Complexo do Alemão, 26 de outubro de 2040

Mais uma boca no mundo, mais um trafica chorando, lá vem mais um quase nada, mais um para chorar de fome, mais um para levar tiro, mais um bandido no morro, mais um perdido na vida… – Escutava a canção do Kleber e veio à memória alguém que conheci como a mim mesmo.

Nasceu num “cortiço”, onde havia quatro banheiros sujos e quebrados para partilhar com mais uma centena de pobres como ele. Passou a infância numa oficina de fazer vassouras, num bairro onde não entrava ambulância, nem polícia.

A família reinventava com dignidade a parca existência. O pai, que acumulava três empregos mal pagos, foi preso, injustamente acusado de roubar. A família empenhou o que restava dos poucos haveres, para provar a sua inocência. A mãe morreu jovem exausta de trabalho insano. Os avós paternos cedo sucumbiram à fome e a um surto de tuberculose. Os maternos tinham migrado da aldeia rural para a cidade grande, na ilusão de uma vida melhor. Partiram cedo desta vida, minados pelo álcool e por maus-tratos.

Estava destinado a ser líder de uma gangue do bairro. Era um dos raros que sabia ler, era hábil a resolver encrencas e a escrever cartas de amor encomendadas. Tão sagaz quanto franzino, ganhara o respeito de ciganos e marginais, que nele não usavam as facas e o defendiam de outras sortes. Com eles aprendeu a gramática da sobrevivência: agredir os gringos que na rua aparecessem e, só depois de eles sangrarem, perguntar-lhes ao que vinham.

Conviveu com todo o tipo de violência. Cedo entendeu que fora roubado todos os dias, desde o dia em que nascera. Que, enquanto os seus dormiam no chão da rua, outros dormiam sonos tranquilos.

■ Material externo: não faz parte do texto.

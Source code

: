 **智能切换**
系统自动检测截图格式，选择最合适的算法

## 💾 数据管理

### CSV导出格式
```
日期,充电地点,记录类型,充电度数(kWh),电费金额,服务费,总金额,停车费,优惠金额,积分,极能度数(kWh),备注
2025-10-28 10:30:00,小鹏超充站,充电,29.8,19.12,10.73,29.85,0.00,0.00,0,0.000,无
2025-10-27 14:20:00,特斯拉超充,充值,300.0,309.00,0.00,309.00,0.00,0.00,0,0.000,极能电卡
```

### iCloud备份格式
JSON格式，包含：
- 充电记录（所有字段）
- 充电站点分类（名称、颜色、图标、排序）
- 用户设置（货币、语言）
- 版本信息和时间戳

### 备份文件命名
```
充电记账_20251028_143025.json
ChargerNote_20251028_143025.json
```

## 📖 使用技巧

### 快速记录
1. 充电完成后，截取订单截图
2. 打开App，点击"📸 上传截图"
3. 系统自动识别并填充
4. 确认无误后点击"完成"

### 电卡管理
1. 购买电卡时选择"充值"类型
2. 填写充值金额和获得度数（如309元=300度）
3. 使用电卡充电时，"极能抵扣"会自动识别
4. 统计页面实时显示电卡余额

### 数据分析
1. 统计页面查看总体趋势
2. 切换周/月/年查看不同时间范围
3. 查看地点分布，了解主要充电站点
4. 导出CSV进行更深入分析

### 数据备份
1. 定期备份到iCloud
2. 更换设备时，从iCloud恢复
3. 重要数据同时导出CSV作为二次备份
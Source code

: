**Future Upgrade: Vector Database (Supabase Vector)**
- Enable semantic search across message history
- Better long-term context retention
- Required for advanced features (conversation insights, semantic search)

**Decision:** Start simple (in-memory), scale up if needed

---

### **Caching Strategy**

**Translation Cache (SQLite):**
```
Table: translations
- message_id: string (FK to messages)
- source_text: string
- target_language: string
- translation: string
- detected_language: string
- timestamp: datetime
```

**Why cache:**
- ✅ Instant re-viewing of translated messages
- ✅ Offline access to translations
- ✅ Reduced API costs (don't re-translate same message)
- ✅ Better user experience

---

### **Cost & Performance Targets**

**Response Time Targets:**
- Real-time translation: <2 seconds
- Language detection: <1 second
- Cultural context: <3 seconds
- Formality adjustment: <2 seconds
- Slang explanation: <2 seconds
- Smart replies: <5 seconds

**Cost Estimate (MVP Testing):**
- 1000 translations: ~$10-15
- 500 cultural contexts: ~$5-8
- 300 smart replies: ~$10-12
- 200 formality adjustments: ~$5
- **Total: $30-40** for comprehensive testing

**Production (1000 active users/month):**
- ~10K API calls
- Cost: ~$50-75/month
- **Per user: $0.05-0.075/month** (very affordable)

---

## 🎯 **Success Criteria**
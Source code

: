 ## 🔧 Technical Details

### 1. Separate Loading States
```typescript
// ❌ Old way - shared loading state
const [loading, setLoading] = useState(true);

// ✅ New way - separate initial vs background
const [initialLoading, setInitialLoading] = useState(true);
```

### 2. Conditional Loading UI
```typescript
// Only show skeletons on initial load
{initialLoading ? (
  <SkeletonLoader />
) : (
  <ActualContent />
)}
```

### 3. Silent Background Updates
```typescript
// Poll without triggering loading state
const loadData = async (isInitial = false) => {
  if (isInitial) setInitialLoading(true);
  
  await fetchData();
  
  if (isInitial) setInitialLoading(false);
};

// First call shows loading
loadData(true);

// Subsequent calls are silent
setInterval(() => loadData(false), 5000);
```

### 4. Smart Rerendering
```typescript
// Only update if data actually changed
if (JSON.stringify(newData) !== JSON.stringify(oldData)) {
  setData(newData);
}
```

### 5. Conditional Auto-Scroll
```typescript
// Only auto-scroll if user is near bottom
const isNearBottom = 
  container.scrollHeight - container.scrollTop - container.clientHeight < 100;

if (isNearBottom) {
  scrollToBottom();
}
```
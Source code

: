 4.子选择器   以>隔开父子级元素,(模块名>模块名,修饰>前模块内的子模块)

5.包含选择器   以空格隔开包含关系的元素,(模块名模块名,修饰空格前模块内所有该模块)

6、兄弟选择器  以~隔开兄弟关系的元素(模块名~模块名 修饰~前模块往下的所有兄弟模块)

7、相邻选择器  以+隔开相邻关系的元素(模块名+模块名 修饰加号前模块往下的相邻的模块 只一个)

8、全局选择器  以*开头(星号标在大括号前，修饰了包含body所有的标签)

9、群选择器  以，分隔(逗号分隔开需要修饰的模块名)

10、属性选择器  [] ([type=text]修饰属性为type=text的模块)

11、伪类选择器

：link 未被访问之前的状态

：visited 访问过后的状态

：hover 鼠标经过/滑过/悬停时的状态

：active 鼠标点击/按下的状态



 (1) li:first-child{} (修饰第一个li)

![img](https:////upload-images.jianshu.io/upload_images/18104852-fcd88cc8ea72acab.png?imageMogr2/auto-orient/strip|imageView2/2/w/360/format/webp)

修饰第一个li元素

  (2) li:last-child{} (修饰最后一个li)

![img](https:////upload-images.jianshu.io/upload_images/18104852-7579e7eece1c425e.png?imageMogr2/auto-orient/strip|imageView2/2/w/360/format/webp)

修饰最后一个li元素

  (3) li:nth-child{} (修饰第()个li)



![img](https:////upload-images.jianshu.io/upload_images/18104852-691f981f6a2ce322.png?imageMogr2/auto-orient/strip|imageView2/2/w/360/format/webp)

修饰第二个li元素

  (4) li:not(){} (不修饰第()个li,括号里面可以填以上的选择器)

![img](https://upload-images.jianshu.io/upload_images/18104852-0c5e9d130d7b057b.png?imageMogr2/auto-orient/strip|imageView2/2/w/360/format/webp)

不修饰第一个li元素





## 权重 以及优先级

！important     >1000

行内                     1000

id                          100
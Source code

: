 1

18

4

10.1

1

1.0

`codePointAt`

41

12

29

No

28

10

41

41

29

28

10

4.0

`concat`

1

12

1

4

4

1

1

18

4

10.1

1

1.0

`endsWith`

Foi perdendo amigas para a prostituição e amigos para o cárcere. A sífilis, a fome e a bala foram ceifando vidas ao seu redor. O seu melhor amigo conheceu uma moça abastada e lá se foi, casamento de rico, sonho americano de ascensão social, que pouco durou. Sem amigos e sem futuro, pela mão de dois providenciais vizinhos, trocou a solidão pela evasão. Deles ficou devedor daquilo que nunca lhes pode pagar: o resgate de uma vida. Trabalhou para poder estudar e fez um curso – fez-se professor.

Ele sabia, melhor do que ninguém, que os criminosos não nasciam criminosos. Conhecia os mecanismos sociais que os produziam. Por experiência pessoal, também sabia que, quando a sociedade e a escola produziam exclusão, os jovens buscavam inclusão em grupos marginais.

Sensível aos dramas vividos pelos seus alunos, entristeciam-no as atitudes de professores coniventes com a má qualidade de uma escola vocacionada para manter um sistema iníquo.

Talvez porque não conhecessem a sua história de vida, os colegas de profissão se tivessem surpreendido com a sua colérica reação, quando escutou este diálogo, na sala dos professores:

“Quem pensa que é, aquele merdinhas, aquele marginal? Saio de casa para aturar esta bosta! Eu não ganho para isso!”

“Fez muito bem, colega! Eles vêm de casa desse jeito. Já nasceram assim. Esse pestinha vai ser líder de gangue. Eles não nasceram, eles foram cagados!”

Em 2020, um cúmplice silêncio ensurdecedor ocultava a “banalidade do mal”. Seria verdade que “quem nascia torto tarde ou nunca se endireitaria”? Aquilo que a psicologia chamava de “profecia autorrealizada” agiria na psique mais profunda dos professores? Sabíamos que a escola não mudava a sociedade, mas que mudava com a sociedade. Por isso, ousava perguntar: A reprodução escolar e social seria um inevitável fatalismo? A escola nada poderia fazer para a contrariar? Ou poderia fazer a sua parte?

A minha amiga Cleo fazia “a sua parte”.